◆ Provided data ◆

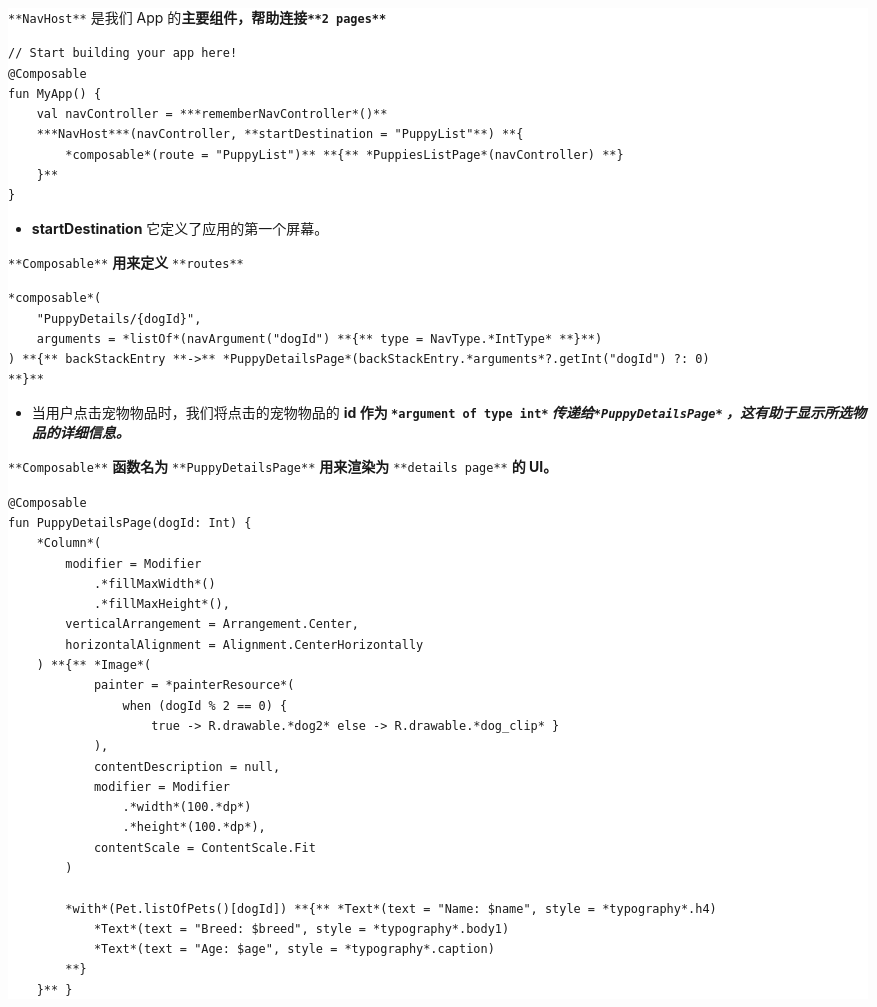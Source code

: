 `**NavHost**` 是我们 App 的**主要组件，帮助连接`**2 pages**`**

```
// Start building your app here!
@Composable
fun MyApp() {
    val navController = ***rememberNavController*()**
    ***NavHost***(navController, **startDestination = "PuppyList"**) **{
        *composable*(route = "PuppyList")** **{** *PuppiesListPage*(navController) **}
    }**
}
```

*   **startDestination** 它定义了应用的第一个屏幕。

`**Composable**` **用来定义** `**routes**`

```
*composable*(
    "PuppyDetails/{dogId}",
    arguments = *listOf*(navArgument("dogId") **{** type = NavType.*IntType* **}**)
) **{** backStackEntry **->** *PuppyDetailsPage*(backStackEntry.*arguments*?.getInt("dogId") ?: 0)
**}**
```

*   当用户点击宠物物品时，我们将点击的宠物物品的 **id 作为 `*argument of type int*` *传递给`*PuppyDetailsPage*` *，这有助于显示所选物品的详细信息。****

`**Composable**` **函数名为** `**PuppyDetailsPage**` **用来渲染为** `**details page**` **的 UI。**

```
@Composable
fun PuppyDetailsPage(dogId: Int) {
    *Column*(
        modifier = Modifier
            .*fillMaxWidth*()
            .*fillMaxHeight*(),
        verticalArrangement = Arrangement.Center,
        horizontalAlignment = Alignment.CenterHorizontally
    ) **{** *Image*(
            painter = *painterResource*(
                when (dogId % 2 == 0) {
                    true -> R.drawable.*dog2* else -> R.drawable.*dog_clip* }
            ),
            contentDescription = null,
            modifier = Modifier
                .*width*(100.*dp*)
                .*height*(100.*dp*),
            contentScale = ContentScale.Fit
        )

        *with*(Pet.listOfPets()[dogId]) **{** *Text*(text = "Name: $name", style = *typography*.h4)
            *Text*(text = "Breed: $breed", style = *typography*.body1)
            *Text*(text = "Age: $age", style = *typography*.caption)
        **}
    }** }
```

◆ Work instructions ◆
Repeat every line of the data above exactly, but drop the pictures.

◆ Your solution ◆
Source code

: `**NavHost**` 是我们 App 的**主要组件，帮助连接`**2 pages**`**

```
// Start building your app here!
@Composable
fun MyApp() {
    val navController = ***rememberNavController*()**
    ***NavHost***(navController, **startDestination = "PuppyList"**) **{
        *composable*(route = "PuppyList")** **{** *PuppiesListPage*(navController) **}
    }**
}
```

*   **startDestination** 它定义了应用的第一个屏幕。

`**Composable**` **用来定义** `**routes**`

```
*composable*(
    "PuppyDetails/{dogId}",
    arguments = *listOf*(navArgument("dogId") **{** type = NavType.*IntType* **}**)
) **{** backStackEntry **->** *PuppyDetailsPage*(backStackEntry.*arguments*?.getInt("dogId") ?: 0)
**}**
```

*   当用户点击宠物物品时，我们将点击的宠物物品的 **id 作为 `*argument of type int*` *传递给`*PuppyDetailsPage*` *，这有助于显示所选物品的详细信息。****

`**Composable**` **函数名为** `**PuppyDetailsPage**` **用来渲染为** `**details page**` **的 UI。**

```
@Composable
fun PuppyDetailsPage(dogId: Int) {
    *Column*(
        modifier = Modifier
            .*fillMaxWidth*()
            .*fillMaxHeight*(),
        verticalArrangement = Arrangement.Center,
        horizontalAlignment = Alignment.CenterHorizontally
    ) **{** *Image*(
            painter = *painterResource*(
                when (dogId % 2 == 0) {
                    true -> R.drawable.*dog2* else -> R.drawable.*dog_clip* }
            ),
            contentDescription = null,
            modifier = Modifier
                .*width*(100.*dp*)
                .*height*(100.*dp*),
            contentScale = ContentScale.Fit
        )

        *with*(Pet.listOfPets()[dogId]) **{** *Text*(text = "Name: $name", style = *typography*.h4)
            *Text*(text = "Breed: $breed", style = *typography*.body1)
            *Text*(text = "Age: $age", style = *typography*.caption)
        **}
    }** }
```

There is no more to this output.